What to produce:
Could you please count how many lines in the data below hold the string "would"? Reply with only the number.

Excerpted data:

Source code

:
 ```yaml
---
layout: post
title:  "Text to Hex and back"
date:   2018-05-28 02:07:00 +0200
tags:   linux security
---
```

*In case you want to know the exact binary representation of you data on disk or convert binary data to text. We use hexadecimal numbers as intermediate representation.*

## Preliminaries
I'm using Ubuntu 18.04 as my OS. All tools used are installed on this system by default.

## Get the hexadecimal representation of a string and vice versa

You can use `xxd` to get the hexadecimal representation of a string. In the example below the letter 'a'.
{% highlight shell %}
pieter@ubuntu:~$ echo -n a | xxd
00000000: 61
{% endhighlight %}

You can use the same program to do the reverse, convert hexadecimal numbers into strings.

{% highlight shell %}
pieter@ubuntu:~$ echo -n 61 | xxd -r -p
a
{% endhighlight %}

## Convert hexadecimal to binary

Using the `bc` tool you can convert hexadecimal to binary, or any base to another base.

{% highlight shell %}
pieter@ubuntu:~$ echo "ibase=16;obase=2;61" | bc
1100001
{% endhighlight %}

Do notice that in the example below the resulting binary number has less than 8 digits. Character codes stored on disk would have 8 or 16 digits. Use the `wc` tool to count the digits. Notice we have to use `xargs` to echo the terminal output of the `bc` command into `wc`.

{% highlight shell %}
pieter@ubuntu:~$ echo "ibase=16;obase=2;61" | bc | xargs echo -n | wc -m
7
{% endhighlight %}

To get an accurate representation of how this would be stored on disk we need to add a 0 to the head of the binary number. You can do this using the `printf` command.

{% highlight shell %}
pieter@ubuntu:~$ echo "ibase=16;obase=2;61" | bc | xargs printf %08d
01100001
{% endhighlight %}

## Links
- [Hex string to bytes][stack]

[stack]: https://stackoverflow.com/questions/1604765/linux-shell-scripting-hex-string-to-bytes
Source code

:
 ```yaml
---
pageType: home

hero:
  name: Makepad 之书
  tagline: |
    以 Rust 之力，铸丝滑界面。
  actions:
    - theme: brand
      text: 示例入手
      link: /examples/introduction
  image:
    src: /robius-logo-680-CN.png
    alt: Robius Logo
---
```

Answer to this problem:
2